Activity: Can you find the lines of the listing that include "Orçamentos" and copy every one?
+++ Records provided
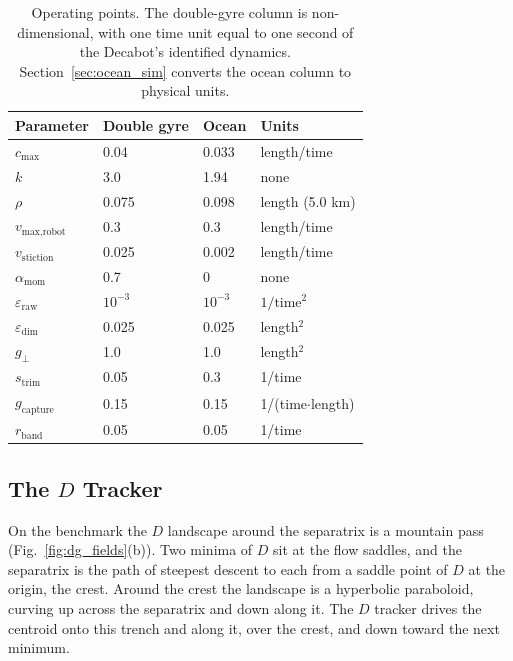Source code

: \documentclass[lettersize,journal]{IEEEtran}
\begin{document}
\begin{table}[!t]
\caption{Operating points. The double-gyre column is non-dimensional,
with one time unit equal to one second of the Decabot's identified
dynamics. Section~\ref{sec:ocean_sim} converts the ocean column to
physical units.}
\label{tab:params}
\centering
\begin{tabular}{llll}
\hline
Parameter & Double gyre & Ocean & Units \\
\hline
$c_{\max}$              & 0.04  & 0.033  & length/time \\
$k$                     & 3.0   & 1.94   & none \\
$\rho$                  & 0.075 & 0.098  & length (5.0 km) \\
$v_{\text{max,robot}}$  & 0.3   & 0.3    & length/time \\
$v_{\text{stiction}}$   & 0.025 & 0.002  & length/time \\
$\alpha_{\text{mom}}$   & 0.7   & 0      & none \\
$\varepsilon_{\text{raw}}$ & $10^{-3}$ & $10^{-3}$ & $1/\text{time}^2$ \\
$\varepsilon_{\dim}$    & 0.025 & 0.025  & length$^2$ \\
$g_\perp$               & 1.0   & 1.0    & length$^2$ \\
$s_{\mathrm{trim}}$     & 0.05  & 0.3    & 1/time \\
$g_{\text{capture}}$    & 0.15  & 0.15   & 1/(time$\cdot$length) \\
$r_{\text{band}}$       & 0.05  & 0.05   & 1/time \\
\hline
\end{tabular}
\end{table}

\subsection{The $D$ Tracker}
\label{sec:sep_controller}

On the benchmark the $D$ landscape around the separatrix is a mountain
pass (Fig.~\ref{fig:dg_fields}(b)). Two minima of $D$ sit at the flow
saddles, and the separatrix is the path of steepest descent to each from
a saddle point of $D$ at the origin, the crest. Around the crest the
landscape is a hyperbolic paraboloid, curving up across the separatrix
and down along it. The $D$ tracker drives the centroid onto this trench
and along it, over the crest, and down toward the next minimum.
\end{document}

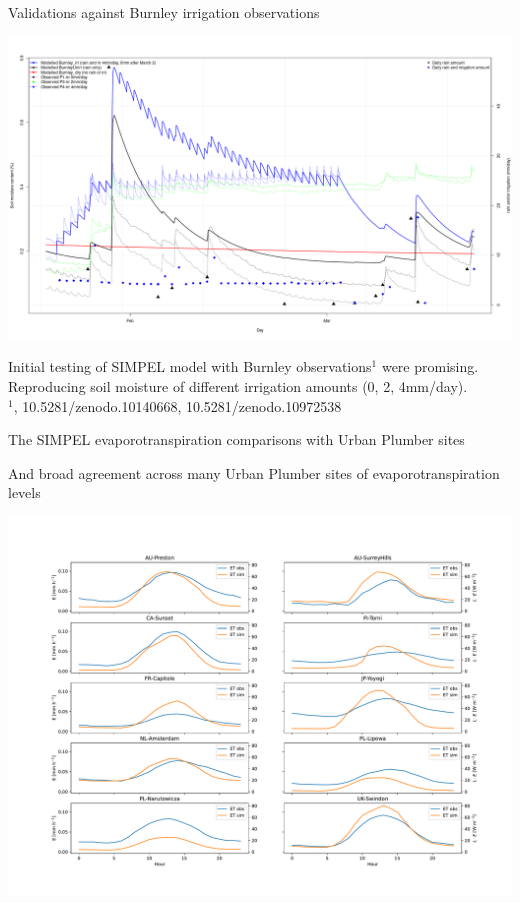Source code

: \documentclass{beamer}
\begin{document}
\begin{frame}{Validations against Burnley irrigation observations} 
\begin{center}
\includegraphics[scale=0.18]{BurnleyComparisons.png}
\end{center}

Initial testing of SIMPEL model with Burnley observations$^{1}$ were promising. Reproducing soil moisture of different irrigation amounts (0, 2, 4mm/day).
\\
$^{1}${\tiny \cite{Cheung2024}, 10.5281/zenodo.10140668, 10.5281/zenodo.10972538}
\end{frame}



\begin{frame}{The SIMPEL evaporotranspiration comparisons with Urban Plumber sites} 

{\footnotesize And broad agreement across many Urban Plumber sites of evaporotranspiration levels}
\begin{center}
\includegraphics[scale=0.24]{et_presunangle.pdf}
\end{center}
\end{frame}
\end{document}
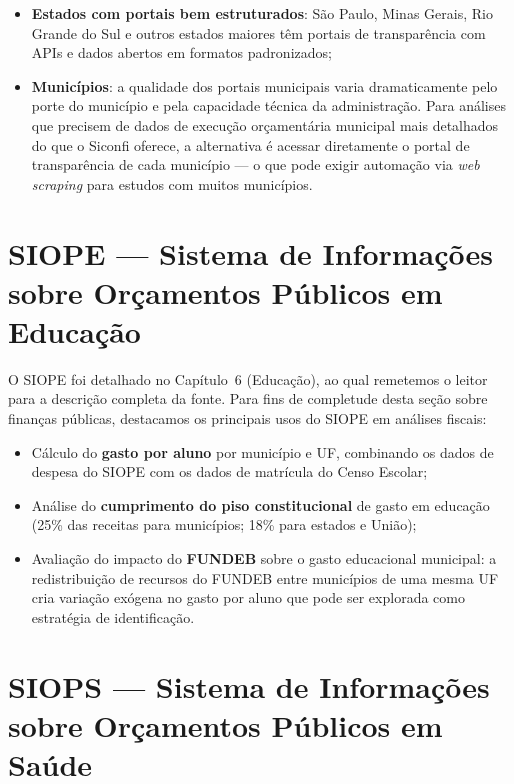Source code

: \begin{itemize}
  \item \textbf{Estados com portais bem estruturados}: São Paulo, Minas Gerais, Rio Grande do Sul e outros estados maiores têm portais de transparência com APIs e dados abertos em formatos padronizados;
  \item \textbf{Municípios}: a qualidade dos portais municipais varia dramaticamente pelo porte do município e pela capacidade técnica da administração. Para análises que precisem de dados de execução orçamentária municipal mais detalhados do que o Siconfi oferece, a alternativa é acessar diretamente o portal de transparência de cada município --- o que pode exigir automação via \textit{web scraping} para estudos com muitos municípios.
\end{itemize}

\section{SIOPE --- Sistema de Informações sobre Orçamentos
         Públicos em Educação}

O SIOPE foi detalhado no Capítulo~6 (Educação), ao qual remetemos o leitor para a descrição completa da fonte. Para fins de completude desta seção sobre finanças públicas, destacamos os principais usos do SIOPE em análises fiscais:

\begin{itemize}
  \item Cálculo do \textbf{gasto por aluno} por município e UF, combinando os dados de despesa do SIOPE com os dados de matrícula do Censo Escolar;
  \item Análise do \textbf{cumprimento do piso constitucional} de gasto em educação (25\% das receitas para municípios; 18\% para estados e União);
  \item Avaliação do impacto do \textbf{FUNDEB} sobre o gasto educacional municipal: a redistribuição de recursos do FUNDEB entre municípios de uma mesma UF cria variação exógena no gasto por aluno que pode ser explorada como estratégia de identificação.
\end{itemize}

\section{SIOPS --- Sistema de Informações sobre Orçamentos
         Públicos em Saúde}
++++++
Reply:
\section{SIOPE --- Sistema de Informações sobre Orçamentos
\section{SIOPS --- Sistema de Informações sobre Orçamentos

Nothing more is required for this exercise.